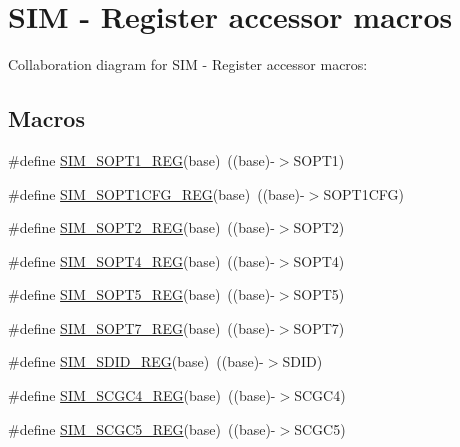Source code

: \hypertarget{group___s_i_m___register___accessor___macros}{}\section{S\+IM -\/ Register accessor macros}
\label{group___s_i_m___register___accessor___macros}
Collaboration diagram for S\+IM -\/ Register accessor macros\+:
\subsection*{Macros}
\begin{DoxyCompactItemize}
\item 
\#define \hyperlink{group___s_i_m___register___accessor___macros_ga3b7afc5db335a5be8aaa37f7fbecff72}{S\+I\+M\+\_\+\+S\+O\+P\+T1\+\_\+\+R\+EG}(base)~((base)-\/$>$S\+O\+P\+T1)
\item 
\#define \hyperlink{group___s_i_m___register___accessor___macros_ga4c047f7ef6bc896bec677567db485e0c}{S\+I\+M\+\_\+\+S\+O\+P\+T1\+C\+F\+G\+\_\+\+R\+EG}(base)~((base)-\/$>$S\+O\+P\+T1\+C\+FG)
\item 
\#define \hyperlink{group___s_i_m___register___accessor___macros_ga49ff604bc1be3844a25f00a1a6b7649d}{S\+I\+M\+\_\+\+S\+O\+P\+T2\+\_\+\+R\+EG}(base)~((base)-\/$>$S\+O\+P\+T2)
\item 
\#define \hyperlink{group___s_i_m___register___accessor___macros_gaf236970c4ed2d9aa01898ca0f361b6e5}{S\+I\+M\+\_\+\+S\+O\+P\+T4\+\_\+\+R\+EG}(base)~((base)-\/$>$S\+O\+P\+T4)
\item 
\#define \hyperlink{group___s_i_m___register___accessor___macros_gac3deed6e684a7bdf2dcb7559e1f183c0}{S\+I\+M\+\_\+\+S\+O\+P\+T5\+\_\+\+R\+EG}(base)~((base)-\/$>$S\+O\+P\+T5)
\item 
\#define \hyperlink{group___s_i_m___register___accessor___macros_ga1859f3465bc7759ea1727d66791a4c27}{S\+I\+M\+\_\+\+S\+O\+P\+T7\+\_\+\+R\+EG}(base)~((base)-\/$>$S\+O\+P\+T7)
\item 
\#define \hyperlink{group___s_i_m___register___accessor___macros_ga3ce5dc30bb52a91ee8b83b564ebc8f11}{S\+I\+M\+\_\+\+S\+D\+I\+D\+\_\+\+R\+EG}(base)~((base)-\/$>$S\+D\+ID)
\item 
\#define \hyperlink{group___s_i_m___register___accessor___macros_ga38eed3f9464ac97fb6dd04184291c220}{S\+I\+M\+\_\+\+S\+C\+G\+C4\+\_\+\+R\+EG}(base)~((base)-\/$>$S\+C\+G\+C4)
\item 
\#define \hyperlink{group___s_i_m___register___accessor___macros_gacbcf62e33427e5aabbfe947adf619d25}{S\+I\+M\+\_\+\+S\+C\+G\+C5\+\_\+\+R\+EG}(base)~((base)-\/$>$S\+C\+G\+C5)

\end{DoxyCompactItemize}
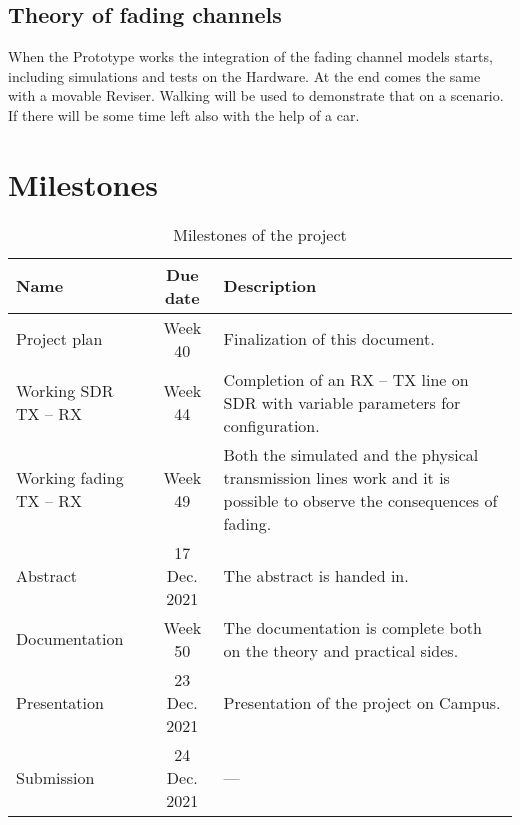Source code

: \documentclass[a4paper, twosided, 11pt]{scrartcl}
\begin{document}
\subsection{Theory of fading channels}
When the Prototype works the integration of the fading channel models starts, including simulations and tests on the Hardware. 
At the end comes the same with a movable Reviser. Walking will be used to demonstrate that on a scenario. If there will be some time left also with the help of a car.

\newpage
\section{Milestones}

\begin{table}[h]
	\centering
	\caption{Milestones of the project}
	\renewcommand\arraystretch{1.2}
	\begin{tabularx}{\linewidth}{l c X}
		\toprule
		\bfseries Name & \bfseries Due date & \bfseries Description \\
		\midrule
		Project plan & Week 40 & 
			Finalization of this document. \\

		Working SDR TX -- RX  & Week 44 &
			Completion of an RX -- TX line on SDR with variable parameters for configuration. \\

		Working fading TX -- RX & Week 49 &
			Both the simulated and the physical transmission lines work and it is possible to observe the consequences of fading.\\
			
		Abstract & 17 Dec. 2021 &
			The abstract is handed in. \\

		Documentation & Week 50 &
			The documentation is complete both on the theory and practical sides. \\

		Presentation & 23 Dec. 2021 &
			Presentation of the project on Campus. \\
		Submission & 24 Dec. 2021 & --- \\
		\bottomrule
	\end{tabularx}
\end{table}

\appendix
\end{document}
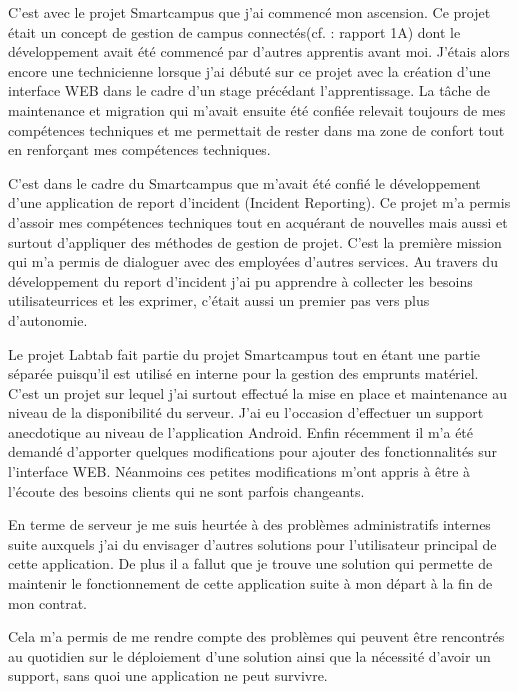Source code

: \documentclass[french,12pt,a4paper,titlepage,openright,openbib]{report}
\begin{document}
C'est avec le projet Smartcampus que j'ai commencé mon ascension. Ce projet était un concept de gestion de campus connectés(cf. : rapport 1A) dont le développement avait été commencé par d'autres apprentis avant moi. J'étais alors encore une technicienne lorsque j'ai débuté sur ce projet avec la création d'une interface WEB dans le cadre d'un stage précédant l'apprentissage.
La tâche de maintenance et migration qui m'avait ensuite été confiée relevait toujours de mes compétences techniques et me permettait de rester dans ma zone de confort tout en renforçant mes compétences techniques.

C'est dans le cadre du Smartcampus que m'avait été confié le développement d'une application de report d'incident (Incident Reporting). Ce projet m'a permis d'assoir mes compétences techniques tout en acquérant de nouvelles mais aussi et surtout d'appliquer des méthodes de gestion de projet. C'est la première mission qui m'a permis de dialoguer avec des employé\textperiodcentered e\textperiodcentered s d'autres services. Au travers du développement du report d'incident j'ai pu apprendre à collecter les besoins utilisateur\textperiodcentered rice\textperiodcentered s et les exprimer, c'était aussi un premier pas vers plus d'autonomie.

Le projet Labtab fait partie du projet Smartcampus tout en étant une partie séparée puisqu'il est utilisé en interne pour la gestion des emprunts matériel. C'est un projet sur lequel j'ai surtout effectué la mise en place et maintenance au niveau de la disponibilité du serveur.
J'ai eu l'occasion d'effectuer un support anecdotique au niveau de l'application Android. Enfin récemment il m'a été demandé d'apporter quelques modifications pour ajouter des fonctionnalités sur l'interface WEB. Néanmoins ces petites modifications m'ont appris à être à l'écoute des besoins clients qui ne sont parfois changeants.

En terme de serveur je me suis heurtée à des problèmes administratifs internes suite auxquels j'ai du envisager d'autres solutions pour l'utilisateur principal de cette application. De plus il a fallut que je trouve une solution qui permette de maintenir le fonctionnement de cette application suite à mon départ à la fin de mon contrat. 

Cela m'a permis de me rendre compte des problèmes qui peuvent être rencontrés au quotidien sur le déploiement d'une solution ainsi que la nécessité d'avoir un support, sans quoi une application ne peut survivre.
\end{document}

------------------------------------------------

*What you need to do:* Could you transcribe the records above exactly, leaving every picture out?

*Finished task:*
Source code

: \hypertarget{group___s_i_m___register___accessor___macros}{}\section{S\+IM -\/ Register accessor macros}
\label{group___s_i_m___register___accessor___macros}
Collaboration diagram for S\+IM -\/ Register accessor macros\+:
\subsection*{Macros}
\begin{DoxyCompactItemize}
\item 
\#define \hyperlink{group___s_i_m___register___accessor___macros_ga3b7afc5db335a5be8aaa37f7fbecff72}{S\+I\+M\+\_\+\+S\+O\+P\+T1\+\_\+\+R\+EG}(base)~((base)-\/$>$S\+O\+P\+T1)
\item 
\#define \hyperlink{group___s_i_m___register___accessor___macros_ga4c047f7ef6bc896bec677567db485e0c}{S\+I\+M\+\_\+\+S\+O\+P\+T1\+C\+F\+G\+\_\+\+R\+EG}(base)~((base)-\/$>$S\+O\+P\+T1\+C\+FG)
\item 
\#define \hyperlink{group___s_i_m___register___accessor___macros_ga49ff604bc1be3844a25f00a1a6b7649d}{S\+I\+M\+\_\+\+S\+O\+P\+T2\+\_\+\+R\+EG}(base)~((base)-\/$>$S\+O\+P\+T2)
\item 
\#define \hyperlink{group___s_i_m___register___accessor___macros_gaf236970c4ed2d9aa01898ca0f361b6e5}{S\+I\+M\+\_\+\+S\+O\+P\+T4\+\_\+\+R\+EG}(base)~((base)-\/$>$S\+O\+P\+T4)
\item 
\#define \hyperlink{group___s_i_m___register___accessor___macros_gac3deed6e684a7bdf2dcb7559e1f183c0}{S\+I\+M\+\_\+\+S\+O\+P\+T5\+\_\+\+R\+EG}(base)~((base)-\/$>$S\+O\+P\+T5)
\item 
\#define \hyperlink{group___s_i_m___register___accessor___macros_ga1859f3465bc7759ea1727d66791a4c27}{S\+I\+M\+\_\+\+S\+O\+P\+T7\+\_\+\+R\+EG}(base)~((base)-\/$>$S\+O\+P\+T7)
\item 
\#define \hyperlink{group___s_i_m___register___accessor___macros_ga3ce5dc30bb52a91ee8b83b564ebc8f11}{S\+I\+M\+\_\+\+S\+D\+I\+D\+\_\+\+R\+EG}(base)~((base)-\/$>$S\+D\+ID)
\item 
\#define \hyperlink{group___s_i_m___register___accessor___macros_ga38eed3f9464ac97fb6dd04184291c220}{S\+I\+M\+\_\+\+S\+C\+G\+C4\+\_\+\+R\+EG}(base)~((base)-\/$>$S\+C\+G\+C4)
\item 
\#define \hyperlink{group___s_i_m___register___accessor___macros_gacbcf62e33427e5aabbfe947adf619d25}{S\+I\+M\+\_\+\+S\+C\+G\+C5\+\_\+\+R\+EG}(base)~((base)-\/$>$S\+C\+G\+C5)

\end{DoxyCompactItemize}
Source code

: \documentclass[a4paper, twosided, 11pt]{scrartcl}
\begin{document}
\subsection{Theory of fading channels}
When the Prototype works the integration of the fading channel models starts, including simulations and tests on the Hardware. 
At the end comes the same with a movable Reviser. Walking will be used to demonstrate that on a scenario. If there will be some time left also with the help of a car.

\newpage
\section{Milestones}

\begin{table}[h]
	\centering
	\caption{Milestones of the project}
	\renewcommand\arraystretch{1.2}
	\begin{tabularx}{\linewidth}{l c X}
		\toprule
		\bfseries Name & \bfseries Due date & \bfseries Description \\
		\midrule
		Project plan & Week 40 & 
			Finalization of this document. \\

		Working SDR TX -- RX  & Week 44 &
			Completion of an RX -- TX line on SDR with variable parameters for configuration. \\

		Working fading TX -- RX & Week 49 &
			Both the simulated and the physical transmission lines work and it is possible to observe the consequences of fading.\\
			
		Abstract & 17 Dec. 2021 &
			The abstract is handed in. \\

		Documentation & Week 50 &
			The documentation is complete both on the theory and practical sides. \\

		Presentation & 23 Dec. 2021 &
			Presentation of the project on Campus. \\
		Submission & 24 Dec. 2021 & --- \\
		\bottomrule
	\end{tabularx}
\end{table}

\appendix
\end{document}
Source code

: \documentclass[french,12pt,a4paper,titlepage,openright,openbib]{report}
\begin{document}
C'est avec le projet Smartcampus que j'ai commencé mon ascension. Ce projet était un concept de gestion de campus connectés(cf. : rapport 1A) dont le développement avait été commencé par d'autres apprentis avant moi. J'étais alors encore une technicienne lorsque j'ai débuté sur ce projet avec la création d'une interface WEB dans le cadre d'un stage précédant l'apprentissage.
La tâche de maintenance et migration qui m'avait ensuite été confiée relevait toujours de mes compétences techniques et me permettait de rester dans ma zone de confort tout en renforçant mes compétences techniques.

C'est dans le cadre du Smartcampus que m'avait été confié le développement d'une application de report d'incident (Incident Reporting). Ce projet m'a permis d'assoir mes compétences techniques tout en acquérant de nouvelles mais aussi et surtout d'appliquer des méthodes de gestion de projet. C'est la première mission qui m'a permis de dialoguer avec des employé\textperiodcentered e\textperiodcentered s d'autres services. Au travers du développement du report d'incident j'ai pu apprendre à collecter les besoins utilisateur\textperiodcentered rice\textperiodcentered s et les exprimer, c'était aussi un premier pas vers plus d'autonomie.

Le projet Labtab fait partie du projet Smartcampus tout en étant une partie séparée puisqu'il est utilisé en interne pour la gestion des emprunts matériel. C'est un projet sur lequel j'ai surtout effectué la mise en place et maintenance au niveau de la disponibilité du serveur.
J'ai eu l'occasion d'effectuer un support anecdotique au niveau de l'application Android. Enfin récemment il m'a été demandé d'apporter quelques modifications pour ajouter des fonctionnalités sur l'interface WEB. Néanmoins ces petites modifications m'ont appris à être à l'écoute des besoins clients qui ne sont parfois changeants.

En terme de serveur je me suis heurtée à des problèmes administratifs internes suite auxquels j'ai du envisager d'autres solutions pour l'utilisateur principal de cette application. De plus il a fallut que je trouve une solution qui permette de maintenir le fonctionnement de cette application suite à mon départ à la fin de mon contrat. 

Cela m'a permis de me rendre compte des problèmes qui peuvent être rencontrés au quotidien sur le déploiement d'une solution ainsi que la nécessité d'avoir un support, sans quoi une application ne peut survivre.
\end{document}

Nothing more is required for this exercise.